━━━ Provided material

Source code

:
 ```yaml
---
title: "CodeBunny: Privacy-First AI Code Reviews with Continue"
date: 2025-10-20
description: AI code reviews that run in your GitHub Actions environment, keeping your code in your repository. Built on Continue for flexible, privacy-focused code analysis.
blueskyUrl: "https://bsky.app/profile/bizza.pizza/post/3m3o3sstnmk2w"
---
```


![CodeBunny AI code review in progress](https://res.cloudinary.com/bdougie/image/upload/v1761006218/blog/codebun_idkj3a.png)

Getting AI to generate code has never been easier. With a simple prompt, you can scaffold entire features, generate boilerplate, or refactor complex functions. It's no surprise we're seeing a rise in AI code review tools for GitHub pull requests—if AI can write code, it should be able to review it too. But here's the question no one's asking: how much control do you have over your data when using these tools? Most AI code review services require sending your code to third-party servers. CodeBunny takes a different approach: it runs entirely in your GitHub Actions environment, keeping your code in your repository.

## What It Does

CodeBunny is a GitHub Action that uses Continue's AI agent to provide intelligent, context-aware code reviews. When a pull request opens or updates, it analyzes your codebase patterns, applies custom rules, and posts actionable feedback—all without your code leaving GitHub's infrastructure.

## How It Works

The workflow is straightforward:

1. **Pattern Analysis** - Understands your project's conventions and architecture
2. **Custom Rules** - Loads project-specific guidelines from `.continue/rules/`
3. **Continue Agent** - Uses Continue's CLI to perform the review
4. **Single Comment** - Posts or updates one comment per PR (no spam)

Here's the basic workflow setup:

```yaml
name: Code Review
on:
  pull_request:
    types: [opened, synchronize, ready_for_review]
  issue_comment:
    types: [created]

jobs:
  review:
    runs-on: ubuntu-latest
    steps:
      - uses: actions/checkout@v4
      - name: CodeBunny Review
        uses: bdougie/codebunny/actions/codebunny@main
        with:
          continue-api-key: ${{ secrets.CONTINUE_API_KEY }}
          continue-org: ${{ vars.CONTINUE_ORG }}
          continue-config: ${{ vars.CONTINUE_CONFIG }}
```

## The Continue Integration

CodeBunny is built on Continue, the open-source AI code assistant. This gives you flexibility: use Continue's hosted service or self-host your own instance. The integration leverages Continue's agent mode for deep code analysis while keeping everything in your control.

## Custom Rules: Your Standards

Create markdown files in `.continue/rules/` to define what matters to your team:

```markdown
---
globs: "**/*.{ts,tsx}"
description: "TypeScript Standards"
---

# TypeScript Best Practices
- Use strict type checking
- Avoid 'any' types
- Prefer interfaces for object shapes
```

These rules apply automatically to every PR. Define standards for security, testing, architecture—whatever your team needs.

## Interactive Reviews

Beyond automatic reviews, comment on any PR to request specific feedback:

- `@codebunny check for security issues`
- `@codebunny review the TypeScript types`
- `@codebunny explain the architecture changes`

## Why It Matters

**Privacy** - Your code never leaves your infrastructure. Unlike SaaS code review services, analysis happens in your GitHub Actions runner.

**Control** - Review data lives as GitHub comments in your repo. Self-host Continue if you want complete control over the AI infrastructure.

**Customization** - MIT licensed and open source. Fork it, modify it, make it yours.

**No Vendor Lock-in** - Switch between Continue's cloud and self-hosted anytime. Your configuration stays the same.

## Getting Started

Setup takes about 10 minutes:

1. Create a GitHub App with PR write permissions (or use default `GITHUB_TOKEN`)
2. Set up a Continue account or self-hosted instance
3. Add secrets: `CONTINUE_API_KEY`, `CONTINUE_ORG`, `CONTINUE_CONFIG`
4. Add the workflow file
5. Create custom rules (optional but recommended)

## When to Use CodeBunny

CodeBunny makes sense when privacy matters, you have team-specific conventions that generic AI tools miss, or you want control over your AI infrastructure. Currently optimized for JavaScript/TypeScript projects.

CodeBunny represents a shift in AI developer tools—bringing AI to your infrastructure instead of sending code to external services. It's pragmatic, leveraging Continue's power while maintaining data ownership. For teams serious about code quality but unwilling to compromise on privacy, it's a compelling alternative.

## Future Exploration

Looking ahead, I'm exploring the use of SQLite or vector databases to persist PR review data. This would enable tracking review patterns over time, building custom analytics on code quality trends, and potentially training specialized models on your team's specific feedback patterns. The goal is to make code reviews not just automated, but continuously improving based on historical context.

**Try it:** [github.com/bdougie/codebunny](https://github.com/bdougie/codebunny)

━━━━━━

What you will do: All that is wanted is an exact copy of the lines above from the one with "## Why It Matters" through the one with "make it yours.", with both ends included.

Worked solution:
## Why It Matters

**Privacy** - Your code never leaves your infrastructure. Unlike SaaS code review services, analysis happens in your GitHub Actions runner.

**Control** - Review data lives as GitHub comments in your repo. Self-host Continue if you want complete control over the AI infrastructure.

**Customization** - MIT licensed and open source. Fork it, modify it, make it yours.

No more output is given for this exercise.